Plain-text document sources:
□ □ □ □ □
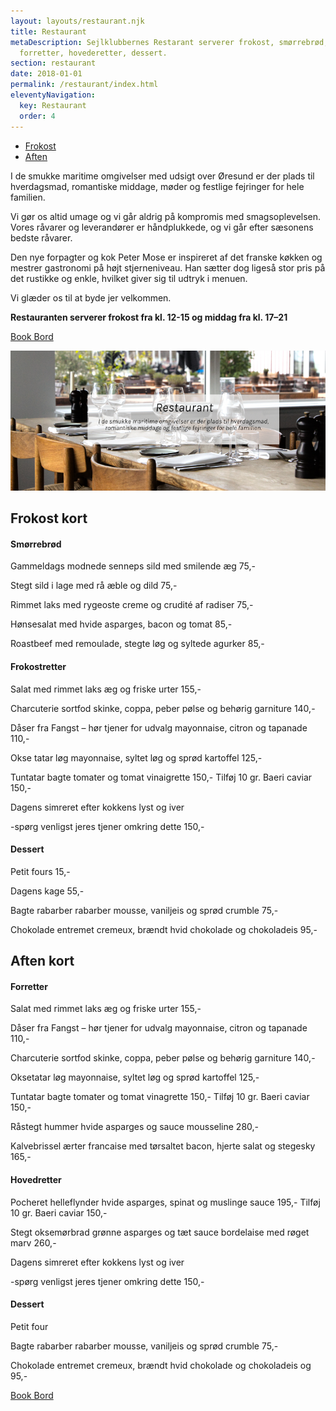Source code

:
 ```yaml
---
layout: layouts/restaurant.njk
title: Restaurant
metaDescription: Sejlklubbernes Restarant serverer frokost, smørrebrød,
  forretter, hovederetter, dessert.
section: restaurant
date: 2018-01-01
permalink: /restaurant/index.html
eleventyNavigation:
  key: Restaurant
  order: 4
---
```

<div class="page-links">
  <ul>
    <li><a href="#frokost">Frokost</a></li>
    <li><a href="#aften">Aften</a></li>
  </ul>
</div>

I de smukke maritime omgivelser med udsigt over Øresund er der plads til hverdagsmad, romantiske middage, møder og festlige fejringer for hele familien. 

Vi gør os altid umage og vi går aldrig på kompromis med smagsoplevelsen. Vores råvarer og leverandører er håndplukkede, og vi går efter sæsonens bedste råvarer. 

Den nye forpagter og kok Peter Mose er inspireret af det franske køkken og mestrer gastronomi på højt stjerneniveau. Han sætter dog ligeså stor pris på det rustikke og enkle, hvilket giver sig til udtryk i menuen. 

Vi glæder os til at byde jer velkommen.

**Restauranten serverer frokost fra kl. 12-15 og middag fra kl. 17–21**

<a class="call-to-action" target="_blank" href="https://book.dinnerbooking.com/dk/en-US/book/index/2826/2">Book Bord</a>

![](/static/img/billede-til-hjemmeside-restaurant.jpg)



<h2 id="frokost">Frokost kort</h2>

#### Smørrebrød

Gammeldags modnede senneps sild med smilende æg 75,-

Stegt sild i lage med rå æble og dild 75,-

Rimmet laks med rygeoste creme og crudité af radiser 75,-

Hønsesalat med hvide asparges, bacon og tomat 85,-

Roastbeef med remoulade, stegte løg og syltede agurker 85,-

#### Frokostretter

Salat med rimmet laks
æg og friske urter 155,-

Charcuterie
sortfod skinke, coppa, peber pølse og behørig garniture 140,-

Dåser fra Fangst – hør tjener for udvalg
mayonnaise, citron og tapanade 110,-

Okse tatar
løg mayonnaise, syltet løg og sprød kartoffel 125,-

Tuntatar
bagte tomater og tomat vinaigrette 150,-
Tilføj 10 gr. Baeri caviar 150,-

Dagens simreret efter kokkens lyst og iver

\-spørg venligst jeres tjener omkring dette 150,- 

#### Dessert

Petit fours 15,-

Dagens kage 55,-

Bagte rabarber
rabarber mousse, vaniljeis og sprød crumble 75,-

Chokolade entremet
cremeux, brændt hvid chokolade og chokoladeis 95,-

<h2 id="aften">Aften kort</h2>

#### Forretter

Salat med rimmet laks
æg og friske urter 155,-

Dåser fra Fangst – hør tjener for udvalg
mayonnaise, citron og tapanade 110,-

Charcuterie
sortfod skinke, coppa, peber pølse og behørig garniture 140,-

Oksetatar
løg mayonnaise, syltet løg og sprød kartoffel 125,-

Tuntatar
bagte tomater og tomat vinagrette 150,-
Tilføj 10 gr. Baeri caviar 150,-

Råstegt hummer
hvide asparges og sauce mousseline 280,-

Kalvebrissel
ærter francaise med tørsaltet bacon, hjerte salat og stegesky 165,-

#### Hovedretter

Pocheret helleflynder
hvide asparges, spinat og muslinge sauce 195,-
Tilføj 10 gr. Baeri caviar 150,-

Stegt oksemørbrad
grønne asparges og tæt sauce bordelaise med røget marv 260,-

Dagens simreret efter kokkens lyst og iver

\-spørg venligst jeres tjener omkring dette 150,-

#### Dessert

Petit four

Bagte rabarber
rabarber mousse, vaniljeis og sprød crumble 75,-

Chokolade entremet
cremeux, brændt hvid chokolade og chokoladeis og 95,-

<a class="call-to-action" target="_blank" href="https://book.dinnerbooking.com/dk/en-US/book/index/2826/2">Book Bord</a>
□ □ □ □ □
*Exercise instructions*.
Reproduce each line of the records in which the word "chokoladeis" appears.

*Your solution*.
cremeux, brændt hvid chokolade og chokoladeis 95,-
cremeux, brændt hvid chokolade og chokoladeis og 95,-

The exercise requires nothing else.